- Born: November 7, 1931 (age 94) Grand Rapids, Michigan
- Education: University of Michigan
- Occupations: Democratic activist Philanthropist
- Parent(s): Mary Ives Hunting David Dyer Hunting Sr.

= John R. Hunting =

John R. Hunting (born November 7, 1931) is a philanthropist who is the son of David D. Hunting, founder of Steelcase, an office furniture manufacture based in Grand Rapids, Michigan. In 2006 he was noted as a major contributor to liberal or progressive 527 organizations. He was also the President of the Beldon Fund, which was an environmental fund that ceased to exist. He is particularly active on environmental causes, and also funds other progressive causes including EMILY's List.

==Biography==
John R. Hunting was born to an Episcopalian family on November 7, 1931, at Blodgett Hospital in Grand Rapids, Michigan, the son of Mary (née Ives) and David Dyer Hunting Sr. His father was a co-founder of Steelcase. He went to school in East Grand Rapids, Michigan and later at the Cranbrook Academy in Bloomfield Hills, Michigan. He attended the University of Michigan but was drafted and spent two years in the United States Army. After his service, he graduated from the University of Michigan with a degree in guidance counseling and accepted a job at the Cranbrook academy as a teacher.
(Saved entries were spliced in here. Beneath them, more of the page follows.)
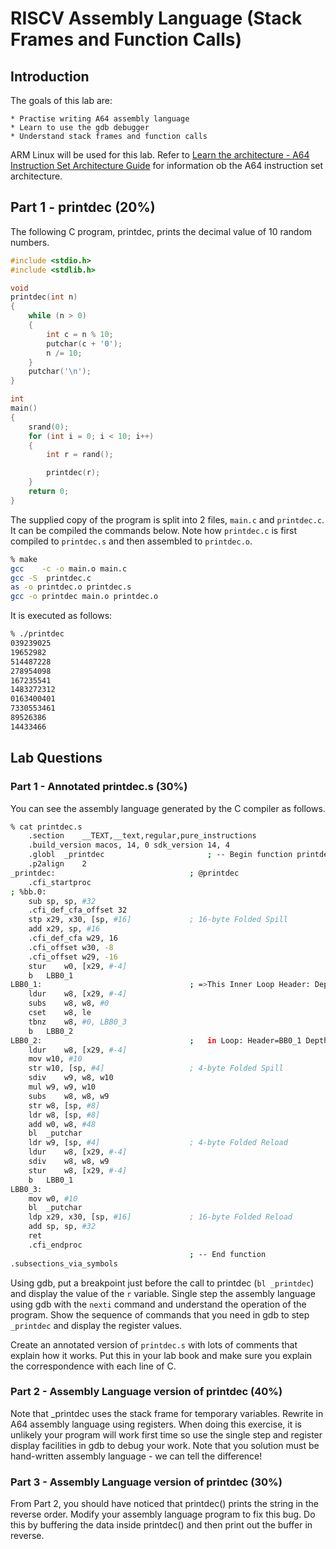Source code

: # RISCV Assembly Language (Stack Frames and Function Calls)

## Introduction
The goals of this lab are:

    * Practise writing A64 assembly language
    * Learn to use the gdb debugger
    * Understand stack frames and function calls

ARM Linux will be used for this lab. Refer to [Learn the architecture - A64 Instruction Set Architecture Guide](https://developer.arm.com/documentation/102374/0101) for information ob the A64 instruction set architecture.

## Part 1 - printdec (20%)
The following C program, printdec, prints the decimal value of 10 random numbers.

```C
#include <stdio.h>
#include <stdlib.h>

void
printdec(int n)
{
    while (n > 0)
    {
        int c = n % 10;
        putchar(c + '0');
        n /= 10;
    }
    putchar('\n');
}

int
main()
{
    srand(0);
    for (int i = 0; i < 10; i++)
    {
        int r = rand();

        printdec(r);
    }
    return 0;
}
```

The supplied copy of the program is split into 2 files, ```main.c``` and ```printdec.c```.
It can be compiled the commands below. Note how ```printdec.c``` is first compiled to ```printdec.s``` and then assembled to ```printdec.o```.

```bash
% make
gcc    -c -o main.o main.c
gcc -S  printdec.c
as -o printdec.o printdec.s
gcc -o printdec main.o printdec.o
```

It is executed as follows:
```bash
% ./printdec
039239025
19652982
514487228
278954098
167235541
1483272312
0163400401
7330553461
89526386
14433466
```

## Lab Questions


### Part 1 - Annotated printdec.s (30%)
You can see the assembly language generated by the C compiler as follows.
```bash
% cat printdec.s
	.section	__TEXT,__text,regular,pure_instructions
	.build_version macos, 14, 0	sdk_version 14, 4
	.globl	_printdec                       ; -- Begin function printdec
	.p2align	2
_printdec:                              ; @printdec
	.cfi_startproc
; %bb.0:
	sub	sp, sp, #32
	.cfi_def_cfa_offset 32
	stp	x29, x30, [sp, #16]             ; 16-byte Folded Spill
	add	x29, sp, #16
	.cfi_def_cfa w29, 16
	.cfi_offset w30, -8
	.cfi_offset w29, -16
	stur	w0, [x29, #-4]
	b	LBB0_1
LBB0_1:                                 ; =>This Inner Loop Header: Depth=1
	ldur	w8, [x29, #-4]
	subs	w8, w8, #0
	cset	w8, le
	tbnz	w8, #0, LBB0_3
	b	LBB0_2
LBB0_2:                                 ;   in Loop: Header=BB0_1 Depth=1
	ldur	w8, [x29, #-4]
	mov	w10, #10
	str	w10, [sp, #4]                   ; 4-byte Folded Spill
	sdiv	w9, w8, w10
	mul	w9, w9, w10
	subs	w8, w8, w9
	str	w8, [sp, #8]
	ldr	w8, [sp, #8]
	add	w0, w8, #48
	bl	_putchar
	ldr	w9, [sp, #4]                    ; 4-byte Folded Reload
	ldur	w8, [x29, #-4]
	sdiv	w8, w8, w9
	stur	w8, [x29, #-4]
	b	LBB0_1
LBB0_3:
	mov	w0, #10
	bl	_putchar
	ldp	x29, x30, [sp, #16]             ; 16-byte Folded Reload
	add	sp, sp, #32
	ret
	.cfi_endproc
                                        ; -- End function
.subsections_via_symbols
```
Using gdb, put a breakpoint just before the call to printdec (```bl _printdec```) and display the value of the ```r``` variable. 
Single step the assembly language using gdb with the ```nexti``` command
and understand the operation of the program. Show the sequence of commands that you need in gdb to step ```_printdec``` and display the register values.

Create an annotated version of ```printdec.s``` with lots of comments that explain how it works. Put this in your lab book and make sure you explain the correspondence with each line of C.

### Part 2 - Assembly Language version of printdec (40%)
Note that _printdec uses the stack frame for temporary variables. Rewrite in A64 assembly language using registers.
When doing this exercise, it is unlikely your program will work first time so use the single step and register display facilities in gdb to debug your work. Note that you solution must be hand-written assembly language - we can tell the difference!

### Part 3 - Assembly Language version of printdec (30%)
From Part 2, you should have noticed that printdec() prints the string in the reverse order. Modify your assembly language program to fix this bug. Do this by buffering the data inside printdec() and then print out the buffer in reverse.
Hunting along with George Soros and other Democracy Alliance members Gail Furman; Paul Rudd (co-founder of Adaptive Analytics); Pat Stryker; Nicholas Hanauer; ex-Clinton administration official Rob Stein; Drummond Pike; real estate developer Robert Bowditch; Pioneer Hybrid International-heir and congressional candidate Scott Wallace; Susie Tompkins Buell; real estate developer Albert Dwoskin; and Taco Bell-heir Rob McKay, funded the Secretary of State Project, an American non-profit, 527 political action committee focused on electing reform-minded progressive Secretaries of State in battleground states, who typically oversee the election process. The Alliance was critical in getting California Secretary of State Debra Bowen and Minnesota Secretary of State Mark Ritchie re-elected.